亲爱的程序员和统计员,
我想知道当使用包cforest()
中的函数party
时,我们如何检索(或计算)R ^ 2。来自同名包的函数randomForest()
返回确定系数,而cforest()
则不然。我在这里阅读https://stats.stackexchange.com/questions/7357/manually-calculated-r2-doesnt-match-up-with-randomforest-r2-for-testing,使用包randomForest()
中的以下公式计算R ^ 2:
R2<-1 - sum((y-predicted)^2)/sum((y-mean(y))^2) # y is the actual value
然而,当我比较来自randomForest()
和cforest()
的R ^ 2时,我发现了一个巨大的差异:
#### Minimal reproducible example ####
### Vectors ###
ARTICLE<-c("Yes", "Yes", "No", "Yes", "No", "No",
"Yes", "No", "No", "No", "No", "No", "Yes", "No", "Yes", "No", "No", "No", "No", "No", "No", "No",
"No", "No", "No", "No", "No", "No", "No", "No", "Yes", "No", "No", "No", "No", "No", "No", "No",
"No", "No", "No", "No", "No", "No", "No", "No", "No", "No", "No", "No", "No", "No", "No", "No",
"No", "No", "No", "No", "No", "No", "No", "No", "No", "No", "No", "No", "No", "No", "No", "No",
"Yes", "No", "No", "No", "No", "No", "No", "No", "No", "No", "No", "No", "No", "No", "No", "No",
"No", "No", "No", "No", "No", "No", "Yes", "No", "No")

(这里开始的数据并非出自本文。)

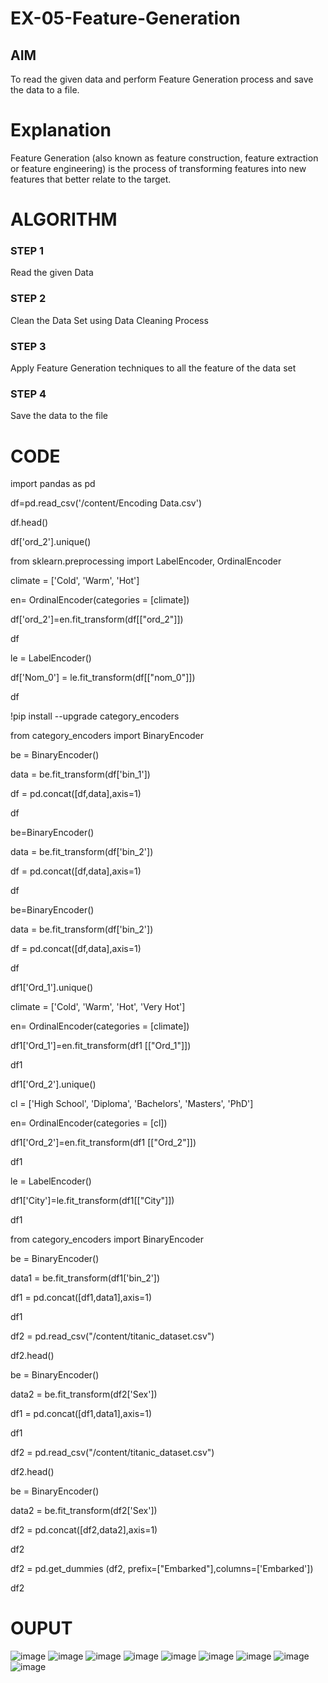 # EX-05-Feature-Generation


## AIM
To read the given data and perform Feature Generation process and save the data to a file. 

# Explanation
Feature Generation (also known as feature construction, feature extraction or feature engineering) is the process of transforming features into new features that better relate to the target.
 

# ALGORITHM
### STEP 1
Read the given Data
### STEP 2
Clean the Data Set using Data Cleaning Process
### STEP 3
Apply Feature Generation techniques to all the feature of the data set
### STEP 4
Save the data to the file


# CODE
import pandas as pd

df=pd.read_csv('/content/Encoding Data.csv')

df.head()

df['ord_2'].unique()

from sklearn.preprocessing import LabelEncoder, OrdinalEncoder

climate = ['Cold', 'Warm', 'Hot']

en= OrdinalEncoder(categories = [climate])

df['ord_2']=en.fit_transform(df[["ord_2"]])

df

le = LabelEncoder()

df['Nom_0'] = le.fit_transform(df[["nom_0"]])

df

!pip install --upgrade category_encoders

from category_encoders import BinaryEncoder

be = BinaryEncoder()

data = be.fit_transform(df['bin_1'])

df = pd.concat([df,data],axis=1)

df

be=BinaryEncoder()

data = be.fit_transform(df['bin_2'])

df = pd.concat([df,data],axis=1)

df

be=BinaryEncoder()

data = be.fit_transform(df['bin_2'])

df = pd.concat([df,data],axis=1)

df

df1['Ord_1'].unique()

climate = ['Cold', 'Warm', 'Hot', 'Very Hot']

en= OrdinalEncoder(categories = [climate])

df1['Ord_1']=en.fit_transform(df1 [["Ord_1"]])

df1

df1['Ord_2'].unique()

cl = ['High School', 'Diploma', 'Bachelors', 'Masters', 'PhD']

en= OrdinalEncoder(categories = [cl])

df1['Ord_2']=en.fit_transform(df1 [["Ord_2"]])

df1

le = LabelEncoder()

df1['City']=le.fit_transform(df1[["City"]])

df1

from category_encoders import BinaryEncoder

be = BinaryEncoder()

data1 = be.fit_transform(df1['bin_2'])

df1 = pd.concat([df1,data1],axis=1)

df1

df2 = pd.read_csv("/content/titanic_dataset.csv")

df2.head()

be = BinaryEncoder()

data2 = be.fit_transform(df2['Sex'])

df1 = pd.concat([df1,data1],axis=1)

df1

df2 = pd.read_csv("/content/titanic_dataset.csv")

df2.head()

be = BinaryEncoder()

data2 = be.fit_transform(df2['Sex'])

df2 = pd.concat([df2,data2],axis=1)

df2

df2 = pd.get_dummies (df2, prefix=["Embarked"],columns=['Embarked'])

df2

# OUPUT
![image](https://user-images.githubusercontent.com/84709944/233913847-974bd76f-f12a-4580-8681-bb8e74eae905.png)
![image](https://user-images.githubusercontent.com/84709944/233913861-dd6e5c9a-1279-4c3d-9a86-7d6d8e90c865.png)
![image](https://user-images.githubusercontent.com/84709944/233913946-7b253882-333e-452b-9e35-09fc5be345c8.png)
![image](https://user-images.githubusercontent.com/84709944/233914008-a5f3d1a9-a5f9-4280-a414-eb3ac24e6ca2.png)
![image](https://user-images.githubusercontent.com/84709944/233914110-36f38021-dcc8-4203-9e4f-a88e1f33c78f.png)
![image](https://user-images.githubusercontent.com/84709944/233914244-651a259b-1770-4d4e-9e09-c978bce18578.png)
![image](https://user-images.githubusercontent.com/84709944/233914330-969e739e-82bb-42bc-a32e-8dc95687a9c7.png)
![image](https://user-images.githubusercontent.com/84709944/233914382-a336dc85-eae2-4360-b8fa-02d7767e864a.png)
![image](https://user-images.githubusercontent.com/84709944/233914430-24939acf-1fea-47e0-946d-8c478e37bca3.png)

COMPSYNT<-c("NP", "NP", "DetPoss", "NP", "NP", "NP", "NP", "NP", "NP",
"NP", "NP", "NP", "PronPers", "NP", "PronForm", "NP", "NP", "NP", "PronForm", "NP", "PronForm", "NP", "PronForm", "PronForm",
"NP", "PronPers", "PronForm", "NP", "DetPoss", "NP", "PronForm", "NFClau", "PronForm", "NP", "NP", "NP", "PronForm", "PronForm", "PronForm",
"NP", "NP", "NP", "PronForm", "PronForm", "NP", "NP", "PronForm", "PronForm", "NP", "PronForm", "PronForm", "NP", "NFClau", "NP",
"PronForm", "NP", "NP", "NP", "NP", "NP", "NP", "PronForm", "PronForm", "NP", "NP", "NP", "PronForm", "NP", "PronForm",
"NP", "PronForm", "NFClau", "PronForm", "NP", "NP", "NFClau", "PronForm", "NP", "NP", "NP", "PronForm", "PronForm", "PronForm", "NP",
"PronForm", "NP", "NP", "PronForm", "PronForm", "PronForm", "NP", "PronForm", "PronPers", "NP", "NP")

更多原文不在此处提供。